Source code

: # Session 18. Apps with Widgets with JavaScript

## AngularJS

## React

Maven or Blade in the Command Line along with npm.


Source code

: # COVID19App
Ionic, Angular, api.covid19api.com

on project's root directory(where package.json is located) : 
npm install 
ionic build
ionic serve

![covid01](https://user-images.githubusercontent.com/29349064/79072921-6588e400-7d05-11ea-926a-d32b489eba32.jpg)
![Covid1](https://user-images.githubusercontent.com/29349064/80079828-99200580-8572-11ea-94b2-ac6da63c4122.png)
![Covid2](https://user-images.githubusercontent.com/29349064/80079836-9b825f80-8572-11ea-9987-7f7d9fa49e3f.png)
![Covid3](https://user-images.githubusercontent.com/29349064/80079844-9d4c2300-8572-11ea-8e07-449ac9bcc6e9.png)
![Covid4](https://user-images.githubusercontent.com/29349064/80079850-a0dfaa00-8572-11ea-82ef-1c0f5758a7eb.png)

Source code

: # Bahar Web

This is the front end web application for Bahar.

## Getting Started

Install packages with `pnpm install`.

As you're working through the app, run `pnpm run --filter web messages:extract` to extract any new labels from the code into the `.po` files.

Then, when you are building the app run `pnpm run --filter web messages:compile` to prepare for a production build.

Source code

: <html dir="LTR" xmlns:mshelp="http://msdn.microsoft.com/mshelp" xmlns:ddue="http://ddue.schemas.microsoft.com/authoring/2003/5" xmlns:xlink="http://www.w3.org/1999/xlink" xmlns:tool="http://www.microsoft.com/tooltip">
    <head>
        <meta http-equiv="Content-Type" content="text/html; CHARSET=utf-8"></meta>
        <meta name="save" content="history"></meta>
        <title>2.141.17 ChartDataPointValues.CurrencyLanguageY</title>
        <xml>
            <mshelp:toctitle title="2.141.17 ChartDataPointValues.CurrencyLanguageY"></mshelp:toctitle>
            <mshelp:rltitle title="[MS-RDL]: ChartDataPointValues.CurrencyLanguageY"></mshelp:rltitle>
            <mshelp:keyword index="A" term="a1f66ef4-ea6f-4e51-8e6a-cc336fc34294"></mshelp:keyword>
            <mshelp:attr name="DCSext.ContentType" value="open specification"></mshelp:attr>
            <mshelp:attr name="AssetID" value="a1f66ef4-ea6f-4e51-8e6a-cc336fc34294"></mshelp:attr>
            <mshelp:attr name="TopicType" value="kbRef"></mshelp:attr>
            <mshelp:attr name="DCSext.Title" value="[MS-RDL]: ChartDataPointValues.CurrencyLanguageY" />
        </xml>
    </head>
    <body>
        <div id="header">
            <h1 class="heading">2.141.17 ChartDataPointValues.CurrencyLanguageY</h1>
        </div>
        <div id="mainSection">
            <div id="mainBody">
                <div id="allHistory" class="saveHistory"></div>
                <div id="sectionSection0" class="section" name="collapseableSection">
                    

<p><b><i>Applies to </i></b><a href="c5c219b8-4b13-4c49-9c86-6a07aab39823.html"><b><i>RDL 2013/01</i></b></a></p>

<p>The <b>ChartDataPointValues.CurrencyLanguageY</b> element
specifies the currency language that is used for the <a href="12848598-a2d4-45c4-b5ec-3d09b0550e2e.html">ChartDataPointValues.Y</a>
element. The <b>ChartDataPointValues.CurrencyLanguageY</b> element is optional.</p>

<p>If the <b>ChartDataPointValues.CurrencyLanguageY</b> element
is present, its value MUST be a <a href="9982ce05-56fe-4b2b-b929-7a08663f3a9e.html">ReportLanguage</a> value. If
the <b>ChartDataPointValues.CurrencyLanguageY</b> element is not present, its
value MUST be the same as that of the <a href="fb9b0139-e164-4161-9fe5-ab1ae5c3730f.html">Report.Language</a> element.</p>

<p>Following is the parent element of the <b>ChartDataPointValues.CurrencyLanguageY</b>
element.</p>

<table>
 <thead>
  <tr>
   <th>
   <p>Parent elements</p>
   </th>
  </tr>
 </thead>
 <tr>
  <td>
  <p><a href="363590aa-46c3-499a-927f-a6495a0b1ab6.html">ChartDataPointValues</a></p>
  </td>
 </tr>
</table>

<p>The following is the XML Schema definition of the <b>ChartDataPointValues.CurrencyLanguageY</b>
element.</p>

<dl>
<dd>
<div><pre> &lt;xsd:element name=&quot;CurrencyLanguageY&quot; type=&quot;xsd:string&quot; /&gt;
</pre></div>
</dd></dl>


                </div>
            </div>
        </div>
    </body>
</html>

##############################

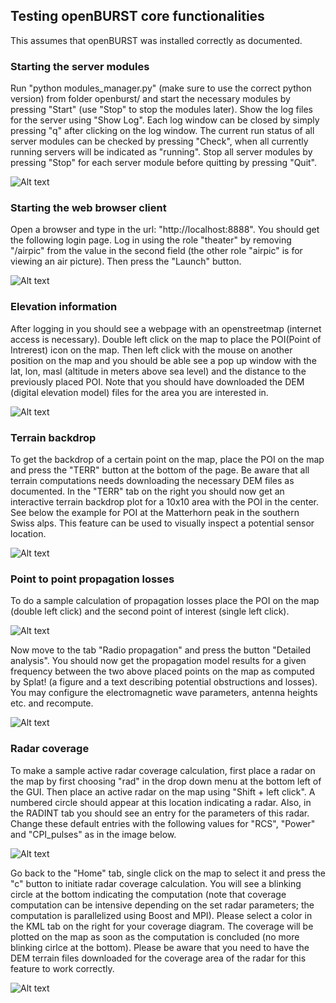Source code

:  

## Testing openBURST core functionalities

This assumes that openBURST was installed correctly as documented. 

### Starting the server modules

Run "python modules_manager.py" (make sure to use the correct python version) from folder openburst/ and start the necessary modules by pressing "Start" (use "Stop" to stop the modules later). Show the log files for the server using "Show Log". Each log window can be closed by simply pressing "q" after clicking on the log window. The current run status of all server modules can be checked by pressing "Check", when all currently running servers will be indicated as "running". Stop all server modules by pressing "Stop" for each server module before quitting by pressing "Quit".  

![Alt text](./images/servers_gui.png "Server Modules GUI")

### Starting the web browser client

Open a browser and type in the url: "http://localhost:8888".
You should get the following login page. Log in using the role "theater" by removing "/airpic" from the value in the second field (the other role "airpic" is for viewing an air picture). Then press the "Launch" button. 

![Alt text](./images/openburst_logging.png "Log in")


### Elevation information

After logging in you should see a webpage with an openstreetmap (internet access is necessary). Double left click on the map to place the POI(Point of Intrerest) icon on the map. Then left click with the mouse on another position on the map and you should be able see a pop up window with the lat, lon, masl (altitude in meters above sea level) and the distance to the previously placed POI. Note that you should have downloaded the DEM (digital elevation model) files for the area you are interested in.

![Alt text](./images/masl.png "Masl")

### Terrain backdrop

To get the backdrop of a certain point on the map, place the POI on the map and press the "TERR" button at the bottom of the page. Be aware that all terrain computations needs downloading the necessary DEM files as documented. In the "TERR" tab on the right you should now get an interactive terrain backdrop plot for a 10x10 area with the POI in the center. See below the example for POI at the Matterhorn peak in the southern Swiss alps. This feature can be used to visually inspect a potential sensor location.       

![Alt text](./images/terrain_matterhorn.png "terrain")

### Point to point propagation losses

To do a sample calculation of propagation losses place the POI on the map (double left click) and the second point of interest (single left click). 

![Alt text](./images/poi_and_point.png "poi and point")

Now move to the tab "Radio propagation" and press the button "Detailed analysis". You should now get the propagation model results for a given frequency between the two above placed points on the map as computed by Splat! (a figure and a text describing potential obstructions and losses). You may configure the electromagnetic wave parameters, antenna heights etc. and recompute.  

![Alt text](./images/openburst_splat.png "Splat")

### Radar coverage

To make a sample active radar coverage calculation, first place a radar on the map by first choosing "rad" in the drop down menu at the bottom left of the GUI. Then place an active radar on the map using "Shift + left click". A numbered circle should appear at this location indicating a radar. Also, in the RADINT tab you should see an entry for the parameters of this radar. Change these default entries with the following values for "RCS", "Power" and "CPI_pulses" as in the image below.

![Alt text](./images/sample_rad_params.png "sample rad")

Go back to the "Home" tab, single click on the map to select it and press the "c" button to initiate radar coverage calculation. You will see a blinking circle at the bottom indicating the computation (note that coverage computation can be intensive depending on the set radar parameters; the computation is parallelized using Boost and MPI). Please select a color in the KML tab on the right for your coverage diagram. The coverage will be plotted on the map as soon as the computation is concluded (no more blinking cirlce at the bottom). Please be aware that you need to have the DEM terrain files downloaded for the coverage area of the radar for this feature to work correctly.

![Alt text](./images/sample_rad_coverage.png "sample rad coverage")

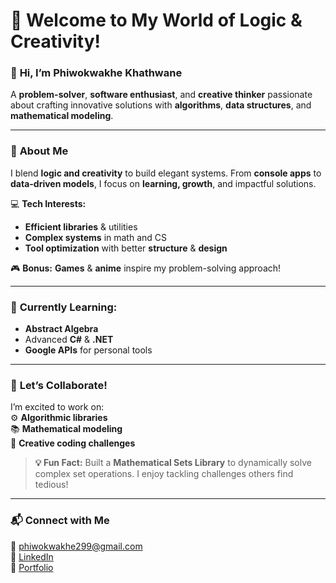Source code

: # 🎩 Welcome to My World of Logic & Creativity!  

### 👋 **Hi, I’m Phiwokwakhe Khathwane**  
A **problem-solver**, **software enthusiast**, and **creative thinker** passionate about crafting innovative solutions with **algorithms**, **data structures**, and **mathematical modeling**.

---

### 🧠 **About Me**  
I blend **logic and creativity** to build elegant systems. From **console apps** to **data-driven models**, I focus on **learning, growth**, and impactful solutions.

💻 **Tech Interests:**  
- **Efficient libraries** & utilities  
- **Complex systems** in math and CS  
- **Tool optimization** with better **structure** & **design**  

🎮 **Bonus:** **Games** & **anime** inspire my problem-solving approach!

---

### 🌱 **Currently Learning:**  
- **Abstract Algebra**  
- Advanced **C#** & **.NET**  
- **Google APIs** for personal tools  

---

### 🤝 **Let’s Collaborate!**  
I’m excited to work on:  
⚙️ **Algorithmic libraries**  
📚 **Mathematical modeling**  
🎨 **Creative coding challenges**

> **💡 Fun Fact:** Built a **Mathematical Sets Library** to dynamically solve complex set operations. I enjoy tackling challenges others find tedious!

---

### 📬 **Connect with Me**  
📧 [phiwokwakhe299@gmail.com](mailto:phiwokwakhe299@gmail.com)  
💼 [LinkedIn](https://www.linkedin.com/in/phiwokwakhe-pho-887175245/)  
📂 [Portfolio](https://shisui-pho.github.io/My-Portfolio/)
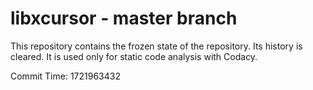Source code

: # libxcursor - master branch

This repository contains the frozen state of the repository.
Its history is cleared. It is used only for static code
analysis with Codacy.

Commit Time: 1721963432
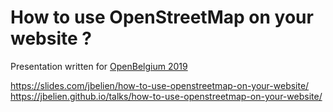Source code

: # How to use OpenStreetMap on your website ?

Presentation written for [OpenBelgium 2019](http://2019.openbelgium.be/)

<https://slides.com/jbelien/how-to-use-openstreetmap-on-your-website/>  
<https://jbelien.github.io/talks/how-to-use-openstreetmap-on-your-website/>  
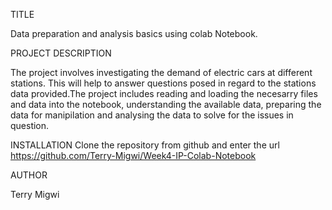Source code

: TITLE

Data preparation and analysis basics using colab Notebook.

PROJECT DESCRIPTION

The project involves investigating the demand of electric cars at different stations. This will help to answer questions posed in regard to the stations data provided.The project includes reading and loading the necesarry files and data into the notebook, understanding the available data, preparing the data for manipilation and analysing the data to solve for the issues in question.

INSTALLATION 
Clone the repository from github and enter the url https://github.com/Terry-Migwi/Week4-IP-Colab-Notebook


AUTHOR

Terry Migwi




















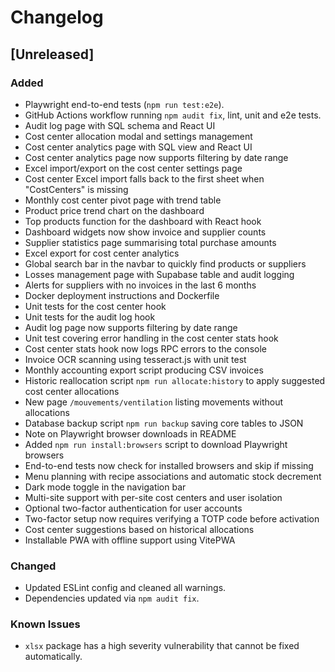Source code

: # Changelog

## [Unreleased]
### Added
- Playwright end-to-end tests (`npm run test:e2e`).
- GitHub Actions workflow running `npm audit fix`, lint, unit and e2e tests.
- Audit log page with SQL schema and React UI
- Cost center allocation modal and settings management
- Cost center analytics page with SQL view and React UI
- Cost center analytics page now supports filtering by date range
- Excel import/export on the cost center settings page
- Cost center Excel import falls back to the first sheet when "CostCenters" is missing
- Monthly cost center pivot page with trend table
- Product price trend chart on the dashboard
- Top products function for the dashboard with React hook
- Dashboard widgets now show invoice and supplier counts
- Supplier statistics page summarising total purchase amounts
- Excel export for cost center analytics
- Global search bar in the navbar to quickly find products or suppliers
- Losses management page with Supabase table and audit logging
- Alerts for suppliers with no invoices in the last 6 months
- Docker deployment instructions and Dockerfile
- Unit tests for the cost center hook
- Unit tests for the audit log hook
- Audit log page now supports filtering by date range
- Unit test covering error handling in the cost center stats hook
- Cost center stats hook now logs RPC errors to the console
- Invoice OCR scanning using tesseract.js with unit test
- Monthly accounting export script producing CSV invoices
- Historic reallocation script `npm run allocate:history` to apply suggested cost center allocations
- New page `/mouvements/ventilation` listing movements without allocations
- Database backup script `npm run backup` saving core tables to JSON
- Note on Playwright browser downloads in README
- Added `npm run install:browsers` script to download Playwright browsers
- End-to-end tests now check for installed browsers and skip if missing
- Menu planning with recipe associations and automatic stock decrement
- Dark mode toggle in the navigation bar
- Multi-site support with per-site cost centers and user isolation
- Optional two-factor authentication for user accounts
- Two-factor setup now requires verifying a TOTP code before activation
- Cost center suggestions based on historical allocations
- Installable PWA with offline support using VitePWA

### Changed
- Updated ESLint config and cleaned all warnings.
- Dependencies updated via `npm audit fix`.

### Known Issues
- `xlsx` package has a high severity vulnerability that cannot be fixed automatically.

##############################

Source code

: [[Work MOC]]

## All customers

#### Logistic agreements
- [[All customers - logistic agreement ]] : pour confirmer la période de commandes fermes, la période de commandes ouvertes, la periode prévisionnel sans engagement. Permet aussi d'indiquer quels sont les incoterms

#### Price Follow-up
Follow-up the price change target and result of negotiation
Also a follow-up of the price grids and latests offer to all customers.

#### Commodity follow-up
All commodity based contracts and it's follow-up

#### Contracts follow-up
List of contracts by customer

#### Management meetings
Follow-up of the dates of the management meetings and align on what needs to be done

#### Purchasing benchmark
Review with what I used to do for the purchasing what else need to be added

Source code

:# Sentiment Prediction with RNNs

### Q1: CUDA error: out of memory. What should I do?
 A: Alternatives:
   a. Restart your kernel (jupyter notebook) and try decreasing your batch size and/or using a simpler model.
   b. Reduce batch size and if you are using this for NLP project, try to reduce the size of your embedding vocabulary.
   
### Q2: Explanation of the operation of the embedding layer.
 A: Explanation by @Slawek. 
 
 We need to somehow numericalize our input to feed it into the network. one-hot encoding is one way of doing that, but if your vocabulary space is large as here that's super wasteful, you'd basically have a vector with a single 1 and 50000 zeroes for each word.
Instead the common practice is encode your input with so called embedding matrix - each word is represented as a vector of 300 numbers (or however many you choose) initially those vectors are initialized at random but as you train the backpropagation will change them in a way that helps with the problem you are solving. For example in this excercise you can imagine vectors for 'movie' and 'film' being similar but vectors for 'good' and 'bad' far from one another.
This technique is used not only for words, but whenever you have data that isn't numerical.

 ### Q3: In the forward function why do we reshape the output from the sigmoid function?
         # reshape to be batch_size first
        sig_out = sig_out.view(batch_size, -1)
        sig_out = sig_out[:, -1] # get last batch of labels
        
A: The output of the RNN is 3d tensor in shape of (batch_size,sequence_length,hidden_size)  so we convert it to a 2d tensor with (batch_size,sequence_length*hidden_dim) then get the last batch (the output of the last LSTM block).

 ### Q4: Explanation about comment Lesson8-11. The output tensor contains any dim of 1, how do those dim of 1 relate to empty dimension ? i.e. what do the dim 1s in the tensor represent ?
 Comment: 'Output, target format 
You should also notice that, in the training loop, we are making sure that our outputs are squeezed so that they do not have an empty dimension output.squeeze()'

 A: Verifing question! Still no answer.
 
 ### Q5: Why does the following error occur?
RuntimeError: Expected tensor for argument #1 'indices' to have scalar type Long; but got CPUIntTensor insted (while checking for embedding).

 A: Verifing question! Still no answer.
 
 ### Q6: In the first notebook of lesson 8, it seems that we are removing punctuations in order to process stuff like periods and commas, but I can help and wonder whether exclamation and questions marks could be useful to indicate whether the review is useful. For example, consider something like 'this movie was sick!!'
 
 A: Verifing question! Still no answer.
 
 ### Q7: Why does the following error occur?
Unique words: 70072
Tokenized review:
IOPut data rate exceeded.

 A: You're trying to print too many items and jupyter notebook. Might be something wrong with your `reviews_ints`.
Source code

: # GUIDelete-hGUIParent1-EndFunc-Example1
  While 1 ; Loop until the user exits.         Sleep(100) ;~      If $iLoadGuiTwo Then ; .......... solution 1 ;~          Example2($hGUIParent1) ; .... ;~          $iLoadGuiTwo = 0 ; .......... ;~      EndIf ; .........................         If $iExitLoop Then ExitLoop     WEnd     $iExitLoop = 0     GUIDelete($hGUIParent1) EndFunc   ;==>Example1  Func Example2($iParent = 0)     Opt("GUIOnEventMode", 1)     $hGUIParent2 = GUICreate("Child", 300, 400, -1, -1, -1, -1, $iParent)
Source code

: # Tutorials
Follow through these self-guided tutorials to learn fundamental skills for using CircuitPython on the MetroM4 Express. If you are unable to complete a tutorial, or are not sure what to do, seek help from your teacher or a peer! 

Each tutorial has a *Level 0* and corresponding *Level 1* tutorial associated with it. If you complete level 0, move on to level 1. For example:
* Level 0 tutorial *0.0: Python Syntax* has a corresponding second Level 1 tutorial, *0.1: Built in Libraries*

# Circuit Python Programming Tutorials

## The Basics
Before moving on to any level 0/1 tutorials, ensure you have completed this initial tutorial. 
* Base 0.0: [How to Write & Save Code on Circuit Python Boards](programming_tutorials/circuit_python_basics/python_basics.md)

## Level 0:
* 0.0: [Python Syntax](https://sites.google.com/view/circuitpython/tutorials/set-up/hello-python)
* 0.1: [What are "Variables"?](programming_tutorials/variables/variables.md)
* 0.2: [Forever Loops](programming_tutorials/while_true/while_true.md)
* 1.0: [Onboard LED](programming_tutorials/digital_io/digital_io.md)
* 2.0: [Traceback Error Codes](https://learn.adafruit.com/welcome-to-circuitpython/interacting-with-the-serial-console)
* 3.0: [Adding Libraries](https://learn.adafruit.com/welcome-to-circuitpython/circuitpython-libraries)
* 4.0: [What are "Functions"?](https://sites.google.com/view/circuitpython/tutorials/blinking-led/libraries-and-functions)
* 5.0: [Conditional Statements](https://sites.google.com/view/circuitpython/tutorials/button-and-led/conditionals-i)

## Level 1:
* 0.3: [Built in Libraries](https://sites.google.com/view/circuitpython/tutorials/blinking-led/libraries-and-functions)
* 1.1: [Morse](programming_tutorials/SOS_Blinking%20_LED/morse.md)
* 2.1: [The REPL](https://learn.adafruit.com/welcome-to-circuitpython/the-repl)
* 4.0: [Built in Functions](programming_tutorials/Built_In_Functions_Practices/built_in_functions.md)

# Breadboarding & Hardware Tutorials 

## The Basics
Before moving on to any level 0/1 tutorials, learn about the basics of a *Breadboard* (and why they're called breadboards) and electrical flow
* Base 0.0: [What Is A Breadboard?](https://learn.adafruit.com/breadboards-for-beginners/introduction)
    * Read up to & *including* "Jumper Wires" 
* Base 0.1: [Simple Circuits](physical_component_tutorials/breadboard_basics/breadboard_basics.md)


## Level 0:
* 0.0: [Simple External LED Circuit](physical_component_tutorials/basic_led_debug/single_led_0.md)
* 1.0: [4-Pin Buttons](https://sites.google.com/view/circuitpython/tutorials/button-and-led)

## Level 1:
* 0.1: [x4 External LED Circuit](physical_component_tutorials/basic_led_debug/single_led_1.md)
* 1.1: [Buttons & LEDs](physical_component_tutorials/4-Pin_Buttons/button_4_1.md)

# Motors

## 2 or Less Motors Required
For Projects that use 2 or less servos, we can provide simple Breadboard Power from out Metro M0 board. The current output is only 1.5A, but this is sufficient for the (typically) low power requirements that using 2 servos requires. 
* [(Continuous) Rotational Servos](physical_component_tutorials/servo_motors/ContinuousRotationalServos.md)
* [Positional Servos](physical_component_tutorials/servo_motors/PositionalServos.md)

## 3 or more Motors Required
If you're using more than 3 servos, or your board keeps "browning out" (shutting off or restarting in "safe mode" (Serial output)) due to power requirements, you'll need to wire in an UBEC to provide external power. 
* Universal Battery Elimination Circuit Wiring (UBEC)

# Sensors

##############################

Work instruction → Go to the line with "- Historic reallocation" in the entries above and repeat every line from there through the line with "be fixed automatically.", exactly and with no other text.

Exercise output →
- Historic reallocation script `npm run allocate:history` to apply suggested cost center allocations
- New page `/mouvements/ventilation` listing movements without allocations
- Database backup script `npm run backup` saving core tables to JSON
- Note on Playwright browser downloads in README
- Added `npm run install:browsers` script to download Playwright browsers
- End-to-end tests now check for installed browsers and skip if missing
- Menu planning with recipe associations and automatic stock decrement
- Dark mode toggle in the navigation bar
- Multi-site support with per-site cost centers and user isolation
- Optional two-factor authentication for user accounts
- Two-factor setup now requires verifying a TOTP code before activation
- Cost center suggestions based on historical allocations
- Installable PWA with offline support using VitePWA

### Changed
- Updated ESLint config and cleaned all warnings.
- Dependencies updated via `npm audit fix`.

### Known Issues
- `xlsx` package has a high severity vulnerability that cannot be fixed automatically.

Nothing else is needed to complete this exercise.